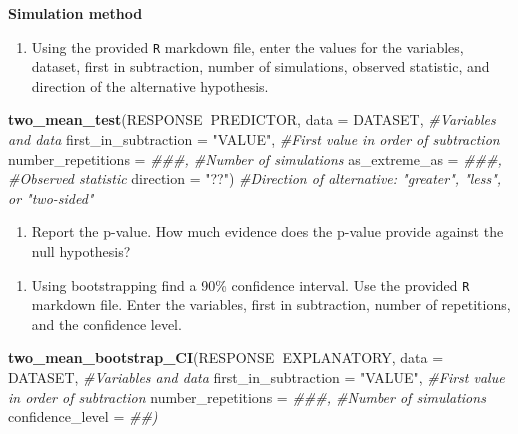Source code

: \documentclass[
]{report}
\newenvironment{Shaded}{\begin{snugshade}}{\end{snugshade}}
\newcommand{\CommentTok}[1]{\textcolor[rgb]{0.56,0.35,0.01}{\textit{#1}}}
\newcommand{\DataTypeTok}[1]{\textcolor[rgb]{0.13,0.29,0.53}{#1}}
\newcommand{\KeywordTok}[1]{\textcolor[rgb]{0.13,0.29,0.53}{\textbf{#1}}}
\newcommand{\NormalTok}[1]{#1}
\newcommand{\OperatorTok}[1]{\textcolor[rgb]{0.81,0.36,0.00}{\textbf{#1}}}
\newcommand{\StringTok}[1]{\textcolor[rgb]{0.31,0.60,0.02}{#1}}
\providecommand{\tightlist}{%
  \setlength{\itemsep}{0pt}\setlength{\parskip}{0pt}}
\begin{document}
\textbf{Simulation method}

\begin{enumerate}
\def\labelenumi{\arabic{enumi}.}
\setcounter{enumi}{14}
\tightlist
\item
  Using the provided \texttt{R} markdown file, enter the values for the variables, dataset, first in subtraction, number of simulations, observed statistic, and direction of the alternative hypothesis.
\end{enumerate}

\begin{Shaded}
\begin{Highlighting}[]
\KeywordTok{two_mean_test}\NormalTok{(RESPONSE}\OperatorTok{~}\NormalTok{PREDICTOR, }\DataTypeTok{data =}\NormalTok{ DATASET,  }\CommentTok{#Variables and data}
                    \DataTypeTok{first_in_subtraction =} \StringTok{"VALUE"}\NormalTok{, }\CommentTok{#First value in order of subtraction}
                    \DataTypeTok{number_repetitions =} \CommentTok{###,  #Number of simulations}
                    \DataTypeTok{as_extreme_as =} \CommentTok{###,  #Observed statistic}
                    \DataTypeTok{direction =} \StringTok{"??"}\NormalTok{)  }\CommentTok{#Direction of alternative: "greater", "less", or "two-sided"}
\end{Highlighting}
\end{Shaded}

\vspace{1in}

\begin{enumerate}
\def\labelenumi{\arabic{enumi}.}
\setcounter{enumi}{15}
\tightlist
\item
  Report the p-value. How much evidence does the p-value provide against the null hypothesis?
\end{enumerate}

\vspace{1in}

\begin{enumerate}
\def\labelenumi{\arabic{enumi}.}
\setcounter{enumi}{16}
\tightlist
\item
  Using bootstrapping find a 90\% confidence interval. Use the provided \texttt{R} markdown file. Enter the variables, first in subtraction, number of repetitions, and the confidence level.
\end{enumerate}

\begin{Shaded}
\begin{Highlighting}[]
\KeywordTok{two_mean_bootstrap_CI}\NormalTok{(RESPONSE}\OperatorTok{~}\NormalTok{EXPLANATORY, }\DataTypeTok{data =}\NormalTok{ DATASET,  }\CommentTok{#Variables and data}
                      \DataTypeTok{first_in_subtraction =} \StringTok{"VALUE"}\NormalTok{, }\CommentTok{#First value in order of subtraction}
                      \DataTypeTok{number_repetitions =} \CommentTok{###,  #Number of simulations}
                      \DataTypeTok{confidence_level =} \CommentTok{##)}
\end{Highlighting}
\end{Shaded}
\end{document}
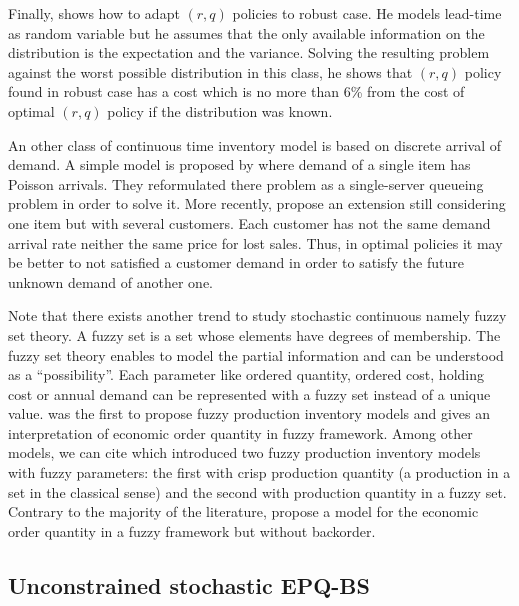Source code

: Finally, \citet{Gallego1998} shows how to adapt $(r,q)$ policies to robust case.
He models lead-time as random variable but he assumes that the only available information on the distribution is the expectation and the variance.
Solving the resulting problem against the worst possible distribution in this class, he shows that $(r,q)$ policy found in robust case has a cost which is no more than 6\% from the cost of optimal $(r,q)$ policy if the distribution was known.


\medskip


An other class of continuous time inventory model is based on discrete arrival of demand.
A simple model is proposed by \citet{Gavish1980} where demand of a single item has Poisson arrivals.
They reformulated there problem as a single-server queueing problem in order to solve it.
More recently, \citet{Gayon2009} propose an extension still considering one item but with several customers.
Each customer has not the same demand arrival rate neither the same price for lost sales.
Thus, in optimal policies it may be better to not satisfied a customer demand in order to satisfy the future unknown demand of another one.


\medskip


Note that there exists another trend to study stochastic continuous namely fuzzy set theory.
A fuzzy set is a set whose elements have degrees of membership.
The fuzzy set theory enables to model the partial information and can be understood as a ``possibility''.
Each parameter like ordered quantity, ordered cost, holding cost or annual demand can be represented with a fuzzy set instead of a unique value.
\citet{Park1987} was the first to propose fuzzy production inventory models and gives an interpretation of economic order quantity in fuzzy framework.
Among other models, we can cite \citet{Hsieh2002} which introduced two fuzzy production inventory models with fuzzy parameters: the first with crisp production quantity (\ie a production in a set in the classical sense) and the second with production quantity in a fuzzy set.
Contrary to the majority of the literature, \citet{Lee1999} propose a model for the economic order quantity in a fuzzy framework but without backorder.






\subsection{Unconstrained stochastic EPQ-BS}


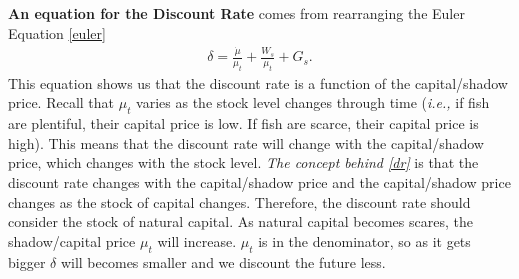 \documentclass{article}
\begin{document}
\textbf{An equation for the Discount Rate} comes from rearranging the Euler Equation \ref{euler}
\begin{align}
    \delta = \frac{\dot \mu}{\mu_t} + \frac{W_s}{\mu_t} + G_s.
    \label{dr}
\end{align}
This equation shows us that the discount rate is a function of the capital/shadow price. Recall that $\mu_t$ varies as the stock level changes through time (\textit{i.e.,} if fish are plentiful, their capital price is low. If fish are scarce, their capital price is high). This means that the discount rate will change with the capital/shadow price, which changes with the stock level. \textit{The concept behind \ref{dr}} is that the discount rate changes with the capital/shadow price and the capital/shadow price changes as the stock of capital changes. Therefore, the discount rate should consider the stock of natural capital. As natural capital becomes scares, the shadow/capital price $\mu_t$ will increase. $\mu_t$ is in the denominator, so as it gets bigger $\delta$ will becomes smaller and we discount the future less. 
\end{document}
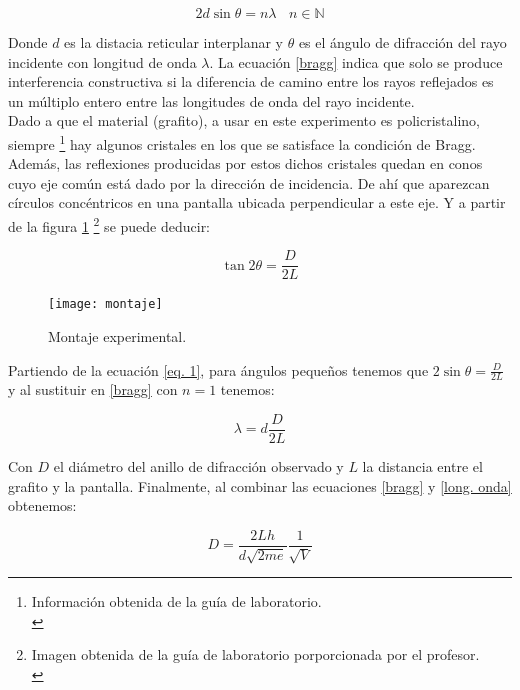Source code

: \documentclass[prb,aps,twocolumn,preprintnumbers,amsmath,amssymb]{revtex4}
\begin{document}
\begin{equation}
\label{bragg}
2 d \sin \theta = n \lambda \ \ \ \ n \in \mathbb{N}
\end{equation}

Donde $d$ es la distacia reticular interplanar y $\theta$ es el ángulo de difracción del rayo incidente con longitud de onda $\lambda$. La ecuación \eqref{bragg} indica que solo se produce interferencia constructiva si la diferencia de camino entre los rayos reflejados es un múltiplo entero entre las longitudes de onda del rayo incidente.\\

Dado a que el material (grafito), a usar en este experimento es policristalino, siempre \footnote{Información obtenida de la guía de laboratorio.\\} hay algunos cristales en los que se satisface la condición de Bragg. Además, las reflexiones producidas por estos dichos cristales quedan en conos cuyo eje común está dado por la dirección de incidencia. De ahí que aparezcan círculos concéntricos en una pantalla ubicada perpendicular a este eje. Y a partir de la figura \ref{fig: montaje} \footnote{Imagen obtenida de la guía de laboratorio porporcionada por el profesor.\\} se puede deducir:

\begin{equation}
\label{eq. 1}
\tan 2\theta = \frac{D}{2L}
\end{equation}

\begin{figure}[h!]
	\centering
	\texttt{[image: montaje]}
	\caption{ Montaje experimental. }
	\label{fig: montaje}
\end{figure}

Partiendo de la ecuación \eqref{eq. 1}, para ángulos pequeños tenemos que $2 \sin \theta =\frac{D}{2L}$ y al sustituir en \eqref{bragg} con $n = 1$ tenemos:

\begin{equation}
\label{long. onda}
\lambda = d\frac{D}{2L}
\end{equation}

Con $D$ el diámetro del anillo de difracción observado y $L$ la distancia entre el grafito y la pantalla. Finalmente, al combinar las ecuaciones \eqref{bragg} y \eqref{long. onda} obtenemos:

\begin{equation}
\label{diametro}
D = \frac{2Lh}{d\sqrt{2me}} \frac{1}{\sqrt{V}}
\end{equation}
\end{document}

+===+

[Activity]:
What count of lines in the listing contain the word "NormalTok"? Reply with the number only.

[Result of the exercise]:
6